Deduplication. Duplicates in training inflate metrics (same examples in train and val) and skew weights. MinHash LSH for approximate dedup on large datasets. For exact — hash on normalized content.
Storage and Formats
| Format | Better for | Features |
|---|---|---|
| Parquet | Batch training, analytics | Columnar, efficient compression |
| Delta Lake | Incremental updates, ACID | Time travel, schema evolution |
| Apache Iceberg | Enterprise, multi-engine | Best catalog, hidden partitioning |
| HDF5 | Numeric arrays (CV datasets) | Hierarchical structure |
| TFDS / datasets | Standardized ML datasets | Hugging Face datasets — convenient for NLP |
For most ML projects starting: Parquet in S3 + DVC for versioning. Delta Lake or Iceberg when need incremental updates or time travel.
Workflow
Audit existing data. Profiling: ydata-profiling generates HTML report with statistics, distributions, correlations, missing values in minutes. First step in any project.

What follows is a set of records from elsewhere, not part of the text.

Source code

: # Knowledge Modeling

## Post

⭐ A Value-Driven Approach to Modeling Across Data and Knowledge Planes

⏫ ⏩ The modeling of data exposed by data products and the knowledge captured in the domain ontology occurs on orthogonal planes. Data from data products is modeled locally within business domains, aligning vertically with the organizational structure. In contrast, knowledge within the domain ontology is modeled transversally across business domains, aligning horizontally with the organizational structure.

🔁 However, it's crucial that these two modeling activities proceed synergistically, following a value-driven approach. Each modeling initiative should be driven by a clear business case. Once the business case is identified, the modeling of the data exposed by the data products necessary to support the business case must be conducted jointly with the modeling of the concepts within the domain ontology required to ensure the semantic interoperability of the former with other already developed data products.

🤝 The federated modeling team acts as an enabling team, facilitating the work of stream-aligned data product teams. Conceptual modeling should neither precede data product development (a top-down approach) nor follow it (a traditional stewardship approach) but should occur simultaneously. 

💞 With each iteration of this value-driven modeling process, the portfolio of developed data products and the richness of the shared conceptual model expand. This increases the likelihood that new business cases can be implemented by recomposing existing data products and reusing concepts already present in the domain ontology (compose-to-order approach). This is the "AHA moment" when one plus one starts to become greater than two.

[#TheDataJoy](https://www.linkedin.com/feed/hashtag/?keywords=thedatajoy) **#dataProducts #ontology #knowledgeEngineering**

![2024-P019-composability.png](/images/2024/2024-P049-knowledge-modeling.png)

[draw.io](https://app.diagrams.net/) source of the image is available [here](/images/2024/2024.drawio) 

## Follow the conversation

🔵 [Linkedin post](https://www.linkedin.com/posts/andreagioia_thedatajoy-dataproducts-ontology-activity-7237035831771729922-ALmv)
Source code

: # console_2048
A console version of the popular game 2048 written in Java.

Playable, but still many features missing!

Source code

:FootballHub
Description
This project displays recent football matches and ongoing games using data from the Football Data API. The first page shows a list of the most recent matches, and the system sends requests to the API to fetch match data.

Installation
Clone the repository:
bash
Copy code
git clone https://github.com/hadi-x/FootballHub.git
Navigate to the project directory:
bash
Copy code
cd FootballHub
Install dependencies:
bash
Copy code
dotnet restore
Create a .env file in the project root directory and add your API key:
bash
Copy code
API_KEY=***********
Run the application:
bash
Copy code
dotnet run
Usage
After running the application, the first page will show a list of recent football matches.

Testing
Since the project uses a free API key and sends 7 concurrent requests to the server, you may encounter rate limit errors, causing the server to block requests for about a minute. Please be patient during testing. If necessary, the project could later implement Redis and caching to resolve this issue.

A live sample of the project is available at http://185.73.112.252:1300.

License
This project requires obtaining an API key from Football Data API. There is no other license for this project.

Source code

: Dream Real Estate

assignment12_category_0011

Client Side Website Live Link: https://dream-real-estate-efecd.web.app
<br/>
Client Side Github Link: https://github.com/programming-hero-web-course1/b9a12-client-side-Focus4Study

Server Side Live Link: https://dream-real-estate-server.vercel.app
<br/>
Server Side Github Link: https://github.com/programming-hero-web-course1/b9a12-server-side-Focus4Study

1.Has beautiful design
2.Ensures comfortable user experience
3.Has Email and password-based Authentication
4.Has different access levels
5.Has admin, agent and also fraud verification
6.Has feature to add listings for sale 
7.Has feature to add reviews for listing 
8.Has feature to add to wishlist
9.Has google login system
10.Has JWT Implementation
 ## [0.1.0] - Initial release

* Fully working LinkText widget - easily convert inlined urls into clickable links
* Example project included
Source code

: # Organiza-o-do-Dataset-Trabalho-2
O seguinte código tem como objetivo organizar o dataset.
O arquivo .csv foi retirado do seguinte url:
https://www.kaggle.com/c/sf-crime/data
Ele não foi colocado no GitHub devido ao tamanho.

Pipeline design. Determine data sources, update frequency, feature latency requirements, volumes. Choose tools for task.
Implementation and testing. Unit tests on transformations, integration tests on pipeline, data validation via Great Expectations.
Production monitoring. Alerts on freshness, quality checks, data volume anomalies.
Simple ETL pipeline with validation: 2-3 weeks. Complete data platform with Feature Store and monitoring: 2-3 months. Audit existing pipelines and roadmap development: 1 week.